• ASSIGNMENT: Word for word, restate the lines from the start of the data below through the line containing "- **DaVinci Resolve** (免费，专业)".

*** Opening of MATERIAL PROVIDED ***

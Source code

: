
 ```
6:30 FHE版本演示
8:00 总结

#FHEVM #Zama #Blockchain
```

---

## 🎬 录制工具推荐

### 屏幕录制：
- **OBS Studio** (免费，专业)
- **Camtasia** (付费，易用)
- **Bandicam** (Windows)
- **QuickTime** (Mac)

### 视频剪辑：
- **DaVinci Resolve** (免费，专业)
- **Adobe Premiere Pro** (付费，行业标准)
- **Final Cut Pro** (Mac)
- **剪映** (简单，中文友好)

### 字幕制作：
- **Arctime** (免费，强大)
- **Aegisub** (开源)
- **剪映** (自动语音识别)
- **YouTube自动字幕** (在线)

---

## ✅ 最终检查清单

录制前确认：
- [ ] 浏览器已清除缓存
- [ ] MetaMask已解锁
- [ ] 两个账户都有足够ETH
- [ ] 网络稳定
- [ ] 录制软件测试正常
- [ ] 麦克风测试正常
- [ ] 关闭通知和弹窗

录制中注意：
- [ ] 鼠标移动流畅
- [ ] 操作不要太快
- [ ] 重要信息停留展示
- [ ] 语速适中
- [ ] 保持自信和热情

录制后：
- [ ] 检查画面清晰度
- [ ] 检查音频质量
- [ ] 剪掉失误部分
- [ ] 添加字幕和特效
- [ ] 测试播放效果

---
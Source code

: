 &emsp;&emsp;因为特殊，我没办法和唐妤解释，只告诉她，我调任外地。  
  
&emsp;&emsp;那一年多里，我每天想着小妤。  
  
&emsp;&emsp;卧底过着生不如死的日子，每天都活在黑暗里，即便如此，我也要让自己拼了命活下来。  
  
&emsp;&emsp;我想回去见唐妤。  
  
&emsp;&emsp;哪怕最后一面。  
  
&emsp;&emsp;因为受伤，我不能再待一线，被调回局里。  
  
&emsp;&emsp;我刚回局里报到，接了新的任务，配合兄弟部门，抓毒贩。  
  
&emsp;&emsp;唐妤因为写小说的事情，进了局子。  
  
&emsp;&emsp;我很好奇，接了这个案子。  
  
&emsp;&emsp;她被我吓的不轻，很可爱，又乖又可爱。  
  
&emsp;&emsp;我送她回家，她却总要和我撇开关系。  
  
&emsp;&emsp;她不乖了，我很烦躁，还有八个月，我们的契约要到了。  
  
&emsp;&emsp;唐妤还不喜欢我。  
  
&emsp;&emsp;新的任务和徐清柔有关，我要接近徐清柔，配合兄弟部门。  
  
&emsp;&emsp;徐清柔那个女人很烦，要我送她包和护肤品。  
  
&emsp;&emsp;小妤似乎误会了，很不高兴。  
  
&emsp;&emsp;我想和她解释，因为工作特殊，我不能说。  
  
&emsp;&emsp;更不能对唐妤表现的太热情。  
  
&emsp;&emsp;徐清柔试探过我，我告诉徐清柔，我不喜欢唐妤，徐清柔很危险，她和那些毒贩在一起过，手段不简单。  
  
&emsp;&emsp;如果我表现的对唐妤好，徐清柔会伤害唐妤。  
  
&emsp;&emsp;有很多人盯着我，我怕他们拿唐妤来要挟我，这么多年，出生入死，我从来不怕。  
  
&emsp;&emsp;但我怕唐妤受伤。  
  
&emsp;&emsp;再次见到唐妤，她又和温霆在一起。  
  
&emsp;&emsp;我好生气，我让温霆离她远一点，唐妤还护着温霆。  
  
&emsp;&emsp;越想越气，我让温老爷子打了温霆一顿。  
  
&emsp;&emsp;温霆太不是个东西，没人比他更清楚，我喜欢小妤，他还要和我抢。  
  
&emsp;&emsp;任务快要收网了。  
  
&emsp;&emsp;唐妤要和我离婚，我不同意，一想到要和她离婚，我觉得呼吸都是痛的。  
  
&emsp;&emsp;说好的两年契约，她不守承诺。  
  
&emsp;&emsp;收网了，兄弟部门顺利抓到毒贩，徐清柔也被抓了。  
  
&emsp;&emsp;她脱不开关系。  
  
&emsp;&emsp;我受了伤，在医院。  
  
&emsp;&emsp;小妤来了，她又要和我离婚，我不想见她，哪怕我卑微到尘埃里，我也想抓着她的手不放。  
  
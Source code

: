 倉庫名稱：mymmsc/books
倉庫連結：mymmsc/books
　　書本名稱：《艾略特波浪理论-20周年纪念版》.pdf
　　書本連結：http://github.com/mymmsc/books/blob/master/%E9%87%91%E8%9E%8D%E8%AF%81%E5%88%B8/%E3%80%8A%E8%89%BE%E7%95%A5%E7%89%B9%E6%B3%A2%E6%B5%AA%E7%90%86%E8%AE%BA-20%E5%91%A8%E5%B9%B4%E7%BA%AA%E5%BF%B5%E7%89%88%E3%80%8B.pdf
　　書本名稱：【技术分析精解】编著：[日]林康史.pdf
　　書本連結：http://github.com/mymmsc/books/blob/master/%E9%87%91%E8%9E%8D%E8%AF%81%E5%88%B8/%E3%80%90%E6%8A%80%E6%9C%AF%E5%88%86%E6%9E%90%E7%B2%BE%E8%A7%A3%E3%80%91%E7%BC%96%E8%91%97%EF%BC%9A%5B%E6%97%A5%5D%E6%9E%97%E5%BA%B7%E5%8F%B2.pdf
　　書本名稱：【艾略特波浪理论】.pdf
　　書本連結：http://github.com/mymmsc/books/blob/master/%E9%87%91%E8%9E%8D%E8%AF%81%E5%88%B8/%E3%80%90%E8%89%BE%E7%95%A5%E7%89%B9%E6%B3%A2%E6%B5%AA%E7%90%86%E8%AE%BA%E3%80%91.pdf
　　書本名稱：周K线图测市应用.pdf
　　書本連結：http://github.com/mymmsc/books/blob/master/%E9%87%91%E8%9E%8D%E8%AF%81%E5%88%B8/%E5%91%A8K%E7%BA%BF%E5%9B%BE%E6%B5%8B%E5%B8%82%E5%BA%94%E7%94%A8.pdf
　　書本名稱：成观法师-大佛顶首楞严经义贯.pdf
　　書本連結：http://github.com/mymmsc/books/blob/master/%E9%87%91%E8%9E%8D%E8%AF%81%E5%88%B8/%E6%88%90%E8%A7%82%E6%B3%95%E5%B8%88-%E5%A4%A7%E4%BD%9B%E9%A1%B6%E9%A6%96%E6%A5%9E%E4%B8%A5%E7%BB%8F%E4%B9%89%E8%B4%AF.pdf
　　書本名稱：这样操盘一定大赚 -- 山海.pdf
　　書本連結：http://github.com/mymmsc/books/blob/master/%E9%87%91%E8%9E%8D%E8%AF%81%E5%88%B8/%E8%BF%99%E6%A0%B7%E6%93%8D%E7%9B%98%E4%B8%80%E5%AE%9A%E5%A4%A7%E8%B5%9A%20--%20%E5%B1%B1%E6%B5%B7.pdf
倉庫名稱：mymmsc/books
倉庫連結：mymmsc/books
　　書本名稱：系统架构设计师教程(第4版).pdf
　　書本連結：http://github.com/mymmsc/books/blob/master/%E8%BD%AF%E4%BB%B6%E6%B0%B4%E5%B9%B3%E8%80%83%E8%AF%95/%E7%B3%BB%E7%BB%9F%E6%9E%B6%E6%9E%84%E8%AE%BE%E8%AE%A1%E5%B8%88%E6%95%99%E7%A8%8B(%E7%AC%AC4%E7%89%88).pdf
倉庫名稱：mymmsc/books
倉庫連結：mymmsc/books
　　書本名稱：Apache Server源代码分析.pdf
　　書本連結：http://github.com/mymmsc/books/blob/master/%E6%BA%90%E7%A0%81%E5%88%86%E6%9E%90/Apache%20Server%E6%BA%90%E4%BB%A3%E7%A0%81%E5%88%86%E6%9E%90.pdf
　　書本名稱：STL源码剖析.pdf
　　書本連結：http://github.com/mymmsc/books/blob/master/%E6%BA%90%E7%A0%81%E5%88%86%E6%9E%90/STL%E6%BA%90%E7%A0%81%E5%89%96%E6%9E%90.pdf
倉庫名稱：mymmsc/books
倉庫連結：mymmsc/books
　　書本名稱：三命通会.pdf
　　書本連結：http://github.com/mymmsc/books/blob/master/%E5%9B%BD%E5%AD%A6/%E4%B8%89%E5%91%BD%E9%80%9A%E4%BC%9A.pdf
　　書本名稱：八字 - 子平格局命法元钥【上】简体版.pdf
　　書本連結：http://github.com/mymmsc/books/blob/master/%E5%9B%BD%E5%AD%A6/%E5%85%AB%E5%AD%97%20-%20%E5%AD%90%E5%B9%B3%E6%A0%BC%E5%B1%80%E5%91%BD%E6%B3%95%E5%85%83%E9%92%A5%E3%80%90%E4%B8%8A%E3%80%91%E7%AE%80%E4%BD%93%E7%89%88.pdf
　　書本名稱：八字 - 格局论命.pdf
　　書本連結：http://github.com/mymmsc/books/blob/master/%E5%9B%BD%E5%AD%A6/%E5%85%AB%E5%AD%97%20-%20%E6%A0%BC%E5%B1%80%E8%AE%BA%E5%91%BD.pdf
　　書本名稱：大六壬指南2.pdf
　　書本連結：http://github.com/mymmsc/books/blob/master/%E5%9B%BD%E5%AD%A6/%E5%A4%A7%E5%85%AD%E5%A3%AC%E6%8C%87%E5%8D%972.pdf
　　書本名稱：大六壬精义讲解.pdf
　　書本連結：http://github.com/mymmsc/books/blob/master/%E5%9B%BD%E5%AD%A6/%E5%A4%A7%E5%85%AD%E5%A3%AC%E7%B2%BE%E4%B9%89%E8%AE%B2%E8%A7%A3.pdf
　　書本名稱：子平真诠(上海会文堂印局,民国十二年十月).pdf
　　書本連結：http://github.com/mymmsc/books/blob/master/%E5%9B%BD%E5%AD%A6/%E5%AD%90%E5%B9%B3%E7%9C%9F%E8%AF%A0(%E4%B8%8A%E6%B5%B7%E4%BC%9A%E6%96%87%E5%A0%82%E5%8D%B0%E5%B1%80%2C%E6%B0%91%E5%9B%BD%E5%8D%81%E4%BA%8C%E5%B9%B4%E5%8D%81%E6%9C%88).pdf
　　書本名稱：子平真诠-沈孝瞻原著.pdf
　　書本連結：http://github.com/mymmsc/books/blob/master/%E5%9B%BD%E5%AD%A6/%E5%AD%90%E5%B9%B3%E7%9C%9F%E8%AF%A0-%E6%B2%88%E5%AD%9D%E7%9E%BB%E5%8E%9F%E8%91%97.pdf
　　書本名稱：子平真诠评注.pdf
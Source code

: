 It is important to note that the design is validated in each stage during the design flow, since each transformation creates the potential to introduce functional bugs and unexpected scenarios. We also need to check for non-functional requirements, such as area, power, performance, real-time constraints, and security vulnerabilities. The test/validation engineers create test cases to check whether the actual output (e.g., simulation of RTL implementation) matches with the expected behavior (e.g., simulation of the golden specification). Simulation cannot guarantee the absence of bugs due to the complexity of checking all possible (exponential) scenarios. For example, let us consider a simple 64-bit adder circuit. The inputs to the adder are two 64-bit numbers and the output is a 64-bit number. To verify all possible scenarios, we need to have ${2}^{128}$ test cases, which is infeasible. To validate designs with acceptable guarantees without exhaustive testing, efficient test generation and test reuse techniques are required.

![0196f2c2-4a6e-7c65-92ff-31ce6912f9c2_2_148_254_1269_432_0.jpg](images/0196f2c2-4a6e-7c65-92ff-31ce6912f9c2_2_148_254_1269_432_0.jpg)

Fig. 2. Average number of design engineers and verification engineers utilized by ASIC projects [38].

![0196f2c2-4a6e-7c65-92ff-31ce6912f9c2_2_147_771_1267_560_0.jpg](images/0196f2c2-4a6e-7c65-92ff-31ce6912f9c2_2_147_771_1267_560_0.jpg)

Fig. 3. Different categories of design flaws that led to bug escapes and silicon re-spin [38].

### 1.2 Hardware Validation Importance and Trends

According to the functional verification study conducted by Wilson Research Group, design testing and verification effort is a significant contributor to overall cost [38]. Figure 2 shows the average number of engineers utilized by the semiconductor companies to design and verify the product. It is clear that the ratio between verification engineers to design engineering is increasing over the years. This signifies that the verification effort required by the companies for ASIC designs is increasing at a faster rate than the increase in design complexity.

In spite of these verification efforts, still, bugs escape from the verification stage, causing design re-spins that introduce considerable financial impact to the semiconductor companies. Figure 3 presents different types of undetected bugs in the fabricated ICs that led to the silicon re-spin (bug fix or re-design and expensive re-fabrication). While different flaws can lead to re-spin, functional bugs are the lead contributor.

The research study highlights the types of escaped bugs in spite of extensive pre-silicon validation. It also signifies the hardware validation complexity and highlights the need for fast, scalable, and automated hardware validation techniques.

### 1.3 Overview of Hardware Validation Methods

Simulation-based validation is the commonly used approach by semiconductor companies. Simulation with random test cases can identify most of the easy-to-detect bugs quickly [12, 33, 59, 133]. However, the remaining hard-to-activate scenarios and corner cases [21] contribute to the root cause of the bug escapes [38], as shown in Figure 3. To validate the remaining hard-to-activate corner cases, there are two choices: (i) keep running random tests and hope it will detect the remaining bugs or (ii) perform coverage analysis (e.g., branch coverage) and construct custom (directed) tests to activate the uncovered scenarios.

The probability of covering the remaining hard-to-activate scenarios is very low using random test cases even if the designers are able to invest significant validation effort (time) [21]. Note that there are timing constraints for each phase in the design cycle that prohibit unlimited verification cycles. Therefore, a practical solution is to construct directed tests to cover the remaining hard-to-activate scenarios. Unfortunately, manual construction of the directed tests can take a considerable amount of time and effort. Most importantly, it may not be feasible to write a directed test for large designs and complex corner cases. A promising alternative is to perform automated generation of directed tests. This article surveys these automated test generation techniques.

*** Close of MATERIAL PROVIDED ***

• WRITTEN ANSWER:
Source code

:
 ```
6:30 FHE版本演示
8:00 总结

#FHEVM #Zama #Blockchain
```

---

## 🎬 录制工具推荐

### 屏幕录制：
- **OBS Studio** (免费，专业)
- **Camtasia** (付费，易用)
- **Bandicam** (Windows)
- **QuickTime** (Mac)

### 视频剪辑：
- **DaVinci Resolve** (免费，专业)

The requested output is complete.